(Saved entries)
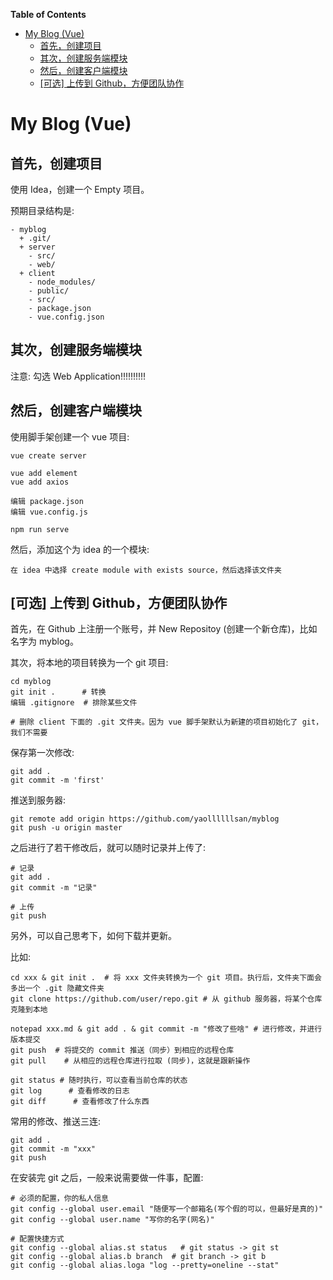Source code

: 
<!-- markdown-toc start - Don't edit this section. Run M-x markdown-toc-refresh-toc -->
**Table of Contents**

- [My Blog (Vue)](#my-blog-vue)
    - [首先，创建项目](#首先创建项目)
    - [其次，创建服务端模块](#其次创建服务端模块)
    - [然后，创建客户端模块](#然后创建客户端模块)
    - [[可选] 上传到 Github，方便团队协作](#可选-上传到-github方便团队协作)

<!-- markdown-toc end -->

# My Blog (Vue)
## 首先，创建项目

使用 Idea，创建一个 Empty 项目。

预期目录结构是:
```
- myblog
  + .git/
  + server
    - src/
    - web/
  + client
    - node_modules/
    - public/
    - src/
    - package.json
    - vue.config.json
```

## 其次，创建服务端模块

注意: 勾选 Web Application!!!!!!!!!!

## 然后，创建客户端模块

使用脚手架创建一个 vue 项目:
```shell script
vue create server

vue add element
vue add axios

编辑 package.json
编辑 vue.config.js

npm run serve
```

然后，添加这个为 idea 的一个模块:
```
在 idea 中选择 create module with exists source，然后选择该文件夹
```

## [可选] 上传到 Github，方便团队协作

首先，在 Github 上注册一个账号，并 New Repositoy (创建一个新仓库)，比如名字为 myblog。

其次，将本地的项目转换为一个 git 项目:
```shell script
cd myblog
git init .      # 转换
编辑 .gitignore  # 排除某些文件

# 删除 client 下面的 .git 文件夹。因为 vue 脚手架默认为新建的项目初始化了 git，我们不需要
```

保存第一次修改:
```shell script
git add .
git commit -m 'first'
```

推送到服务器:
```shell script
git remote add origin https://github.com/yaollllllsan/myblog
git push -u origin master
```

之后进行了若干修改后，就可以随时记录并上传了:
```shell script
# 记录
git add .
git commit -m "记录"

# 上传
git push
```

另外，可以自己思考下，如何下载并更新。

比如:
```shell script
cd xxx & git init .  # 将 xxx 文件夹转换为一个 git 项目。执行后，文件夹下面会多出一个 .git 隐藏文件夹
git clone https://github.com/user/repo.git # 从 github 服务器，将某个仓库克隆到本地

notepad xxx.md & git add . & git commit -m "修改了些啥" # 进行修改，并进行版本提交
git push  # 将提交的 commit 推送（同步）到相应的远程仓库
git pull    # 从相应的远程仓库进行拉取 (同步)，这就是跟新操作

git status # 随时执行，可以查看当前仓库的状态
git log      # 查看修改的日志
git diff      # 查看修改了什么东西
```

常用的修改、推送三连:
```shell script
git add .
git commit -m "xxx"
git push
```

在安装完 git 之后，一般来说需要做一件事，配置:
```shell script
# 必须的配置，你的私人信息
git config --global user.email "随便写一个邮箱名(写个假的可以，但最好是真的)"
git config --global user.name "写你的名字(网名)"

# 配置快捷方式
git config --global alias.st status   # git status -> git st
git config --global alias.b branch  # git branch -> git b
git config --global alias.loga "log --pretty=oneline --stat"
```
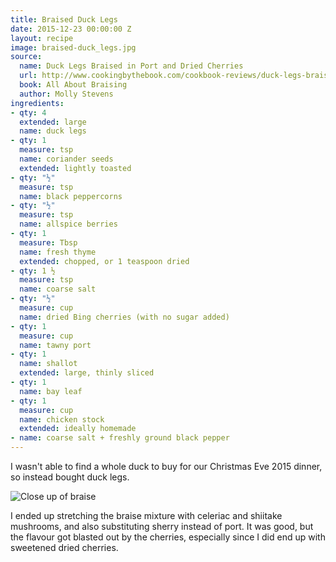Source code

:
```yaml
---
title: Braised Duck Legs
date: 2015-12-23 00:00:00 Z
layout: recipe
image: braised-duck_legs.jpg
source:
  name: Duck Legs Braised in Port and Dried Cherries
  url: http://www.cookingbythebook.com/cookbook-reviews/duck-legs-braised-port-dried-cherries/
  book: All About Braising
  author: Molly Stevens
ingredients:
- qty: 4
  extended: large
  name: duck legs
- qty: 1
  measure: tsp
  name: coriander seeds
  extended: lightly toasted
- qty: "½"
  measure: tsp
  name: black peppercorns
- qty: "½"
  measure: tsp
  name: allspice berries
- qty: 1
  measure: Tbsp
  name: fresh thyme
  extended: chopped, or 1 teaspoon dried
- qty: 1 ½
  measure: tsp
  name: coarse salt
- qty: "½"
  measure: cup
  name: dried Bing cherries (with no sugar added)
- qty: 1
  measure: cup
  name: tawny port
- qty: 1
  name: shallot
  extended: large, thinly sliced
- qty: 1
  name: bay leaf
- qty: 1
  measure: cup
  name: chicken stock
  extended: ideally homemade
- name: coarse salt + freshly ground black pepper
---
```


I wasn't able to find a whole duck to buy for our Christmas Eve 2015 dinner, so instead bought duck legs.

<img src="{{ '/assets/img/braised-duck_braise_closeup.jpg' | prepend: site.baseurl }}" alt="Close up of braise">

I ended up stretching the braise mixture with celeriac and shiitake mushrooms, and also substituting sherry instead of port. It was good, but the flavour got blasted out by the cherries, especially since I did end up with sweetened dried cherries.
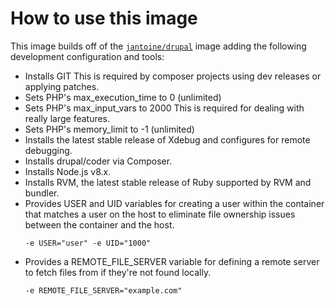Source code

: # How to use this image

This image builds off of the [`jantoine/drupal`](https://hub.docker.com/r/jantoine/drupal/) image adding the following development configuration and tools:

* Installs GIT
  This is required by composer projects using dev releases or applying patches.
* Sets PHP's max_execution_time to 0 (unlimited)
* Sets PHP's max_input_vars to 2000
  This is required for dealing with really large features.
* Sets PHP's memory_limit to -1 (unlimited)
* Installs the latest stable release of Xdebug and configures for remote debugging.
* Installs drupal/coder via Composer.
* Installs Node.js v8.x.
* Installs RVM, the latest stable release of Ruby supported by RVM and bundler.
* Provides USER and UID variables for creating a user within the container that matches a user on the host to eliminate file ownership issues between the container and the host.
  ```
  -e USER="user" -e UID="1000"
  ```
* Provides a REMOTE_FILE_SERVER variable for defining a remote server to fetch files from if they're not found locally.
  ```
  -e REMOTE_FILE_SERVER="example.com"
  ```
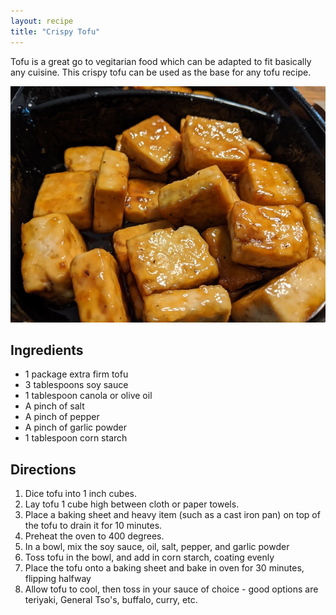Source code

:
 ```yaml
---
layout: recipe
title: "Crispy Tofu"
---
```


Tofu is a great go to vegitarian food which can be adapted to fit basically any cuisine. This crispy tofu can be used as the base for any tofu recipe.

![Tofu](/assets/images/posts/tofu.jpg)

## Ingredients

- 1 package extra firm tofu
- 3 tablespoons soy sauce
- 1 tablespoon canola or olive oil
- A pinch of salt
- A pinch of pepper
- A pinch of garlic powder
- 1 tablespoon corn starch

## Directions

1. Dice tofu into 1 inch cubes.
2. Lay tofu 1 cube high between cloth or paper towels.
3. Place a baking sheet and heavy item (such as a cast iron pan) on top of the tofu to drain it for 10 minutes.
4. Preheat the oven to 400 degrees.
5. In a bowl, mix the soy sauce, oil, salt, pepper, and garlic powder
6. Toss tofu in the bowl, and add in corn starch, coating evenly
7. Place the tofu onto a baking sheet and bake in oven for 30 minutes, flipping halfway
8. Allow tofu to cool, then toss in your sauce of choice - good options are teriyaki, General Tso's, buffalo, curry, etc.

## PROMPT
Output the whole of the data, unchanged; keep the pictures out.

## FINAL ANSWER
Source code

: 
<!-- markdown-toc start - Don't edit this section. Run M-x markdown-toc-refresh-toc -->
**Table of Contents**

- [My Blog (Vue)](#my-blog-vue)
    - [首先，创建项目](#首先创建项目)
    - [其次，创建服务端模块](#其次创建服务端模块)
    - [然后，创建客户端模块](#然后创建客户端模块)
    - [[可选] 上传到 Github，方便团队协作](#可选-上传到-github方便团队协作)

<!-- markdown-toc end -->

# My Blog (Vue)
## 首先，创建项目

使用 Idea，创建一个 Empty 项目。

预期目录结构是:
```
- myblog
  + .git/
  + server
    - src/
    - web/
  + client
    - node_modules/
    - public/
    - src/
    - package.json
    - vue.config.json
```

## 其次，创建服务端模块

注意: 勾选 Web Application!!!!!!!!!!

## 然后，创建客户端模块

使用脚手架创建一个 vue 项目:
```shell script
vue create server

vue add element
vue add axios

编辑 package.json
编辑 vue.config.js

npm run serve
```

然后，添加这个为 idea 的一个模块:
```
在 idea 中选择 create module with exists source，然后选择该文件夹
```

## [可选] 上传到 Github，方便团队协作

首先，在 Github 上注册一个账号，并 New Repositoy (创建一个新仓库)，比如名字为 myblog。

其次，将本地的项目转换为一个 git 项目:
```shell script
cd myblog
git init .      # 转换
编辑 .gitignore  # 排除某些文件

# 删除 client 下面的 .git 文件夹。因为 vue 脚手架默认为新建的项目初始化了 git，我们不需要
```

保存第一次修改:
```shell script
git add .
git commit -m 'first'
```

推送到服务器:
```shell script
git remote add origin https://github.com/yaollllllsan/myblog
git push -u origin master
```

之后进行了若干修改后，就可以随时记录并上传了:
```shell script
# 记录
git add .
git commit -m "记录"

# 上传
git push
```

另外，可以自己思考下，如何下载并更新。

比如:
```shell script
cd xxx & git init .  # 将 xxx 文件夹转换为一个 git 项目。执行后，文件夹下面会多出一个 .git 隐藏文件夹
git clone https://github.com/user/repo.git # 从 github 服务器，将某个仓库克隆到本地

notepad xxx.md & git add . & git commit -m "修改了些啥" # 进行修改，并进行版本提交
git push  # 将提交的 commit 推送（同步）到相应的远程仓库
git pull    # 从相应的远程仓库进行拉取 (同步)，这就是跟新操作

git status # 随时执行，可以查看当前仓库的状态
git log      # 查看修改的日志
git diff      # 查看修改了什么东西
```

常用的修改、推送三连:
```shell script
git add .
git commit -m "xxx"
git push
```

在安装完 git 之后，一般来说需要做一件事，配置:
```shell script
# 必须的配置，你的私人信息
git config --global user.email "随便写一个邮箱名(写个假的可以，但最好是真的)"
git config --global user.name "写你的名字(网名)"

# 配置快捷方式
git config --global alias.st status   # git status -> git st
git config --global alias.b branch  # git branch -> git b
git config --global alias.loga "log --pretty=oneline --stat"
```
Source code

:
```yaml
---
title: Braised Duck Legs
date: 2015-12-23 00:00:00 Z
layout: recipe
image: braised-duck_legs.jpg
source:
  name: Duck Legs Braised in Port and Dried Cherries
  url: http://www.cookingbythebook.com/cookbook-reviews/duck-legs-braised-port-dried-cherries/
  book: All About Braising
  author: Molly Stevens
ingredients:
- qty: 4
  extended: large
  name: duck legs
- qty: 1
  measure: tsp
  name: coriander seeds
  extended: lightly toasted
- qty: "½"
  measure: tsp
  name: black peppercorns
- qty: "½"
  measure: tsp
  name: allspice berries
- qty: 1
  measure: Tbsp
  name: fresh thyme
  extended: chopped, or 1 teaspoon dried
- qty: 1 ½
  measure: tsp
  name: coarse salt
- qty: "½"
  measure: cup
  name: dried Bing cherries (with no sugar added)
- qty: 1
  measure: cup
  name: tawny port
- qty: 1
  name: shallot
  extended: large, thinly sliced
- qty: 1
  name: bay leaf
- qty: 1
  measure: cup
  name: chicken stock
  extended: ideally homemade
- name: coarse salt + freshly ground black pepper
---
```


I wasn't able to find a whole duck to buy for our Christmas Eve 2015 dinner, so instead bought duck legs.

<img src="{{ '/assets/img/braised-duck_braise_closeup.jpg' | prepend: site.baseurl }}" alt="Close up of braise">

I ended up stretching the braise mixture with celeriac and shiitake mushrooms, and also substituting sherry instead of port. It was good, but the flavour got blasted out by the cherries, especially since I did end up with sweetened dried cherries.
Source code

: # How to use this image

This image builds off of the [`jantoine/drupal`](https://hub.docker.com/r/jantoine/drupal/) image adding the following development configuration and tools:

* Installs GIT
  This is required by composer projects using dev releases or applying patches.
* Sets PHP's max_execution_time to 0 (unlimited)
* Sets PHP's max_input_vars to 2000
  This is required for dealing with really large features.
* Sets PHP's memory_limit to -1 (unlimited)
* Installs the latest stable release of Xdebug and configures for remote debugging.
* Installs drupal/coder via Composer.
* Installs Node.js v8.x.
* Installs RVM, the latest stable release of Ruby supported by RVM and bundler.
* Provides USER and UID variables for creating a user within the container that matches a user on the host to eliminate file ownership issues between the container and the host.
  ```
  -e USER="user" -e UID="1000"
  ```
* Provides a REMOTE_FILE_SERVER variable for defining a remote server to fetch files from if they're not found locally.
  ```
  -e REMOTE_FILE_SERVER="example.com"
  ```
Source code

:
 ```yaml
---
layout: recipe
title: "Crispy Tofu"
---
```


Tofu is a great go to vegitarian food which can be adapted to fit basically any cuisine. This crispy tofu can be used as the base for any tofu recipe.

![Tofu](/assets/images/posts/tofu.jpg)

## Ingredients

- 1 package extra firm tofu
- 3 tablespoons soy sauce
- 1 tablespoon canola or olive oil
- A pinch of salt
- A pinch of pepper
- A pinch of garlic powder
- 1 tablespoon corn starch

## Directions

1. Dice tofu into 1 inch cubes.
2. Lay tofu 1 cube high between cloth or paper towels.
3. Place a baking sheet and heavy item (such as a cast iron pan) on top of the tofu to drain it for 10 minutes.
4. Preheat the oven to 400 degrees.
5. In a bowl, mix the soy sauce, oil, salt, pepper, and garlic powder
6. Toss tofu in the bowl, and add in corn starch, coating evenly
7. Place the tofu onto a baking sheet and bake in oven for 30 minutes, flipping halfway
8. Allow tofu to cool, then toss in your sauce of choice - good options are teriyaki, General Tso's, buffalo, curry, etc.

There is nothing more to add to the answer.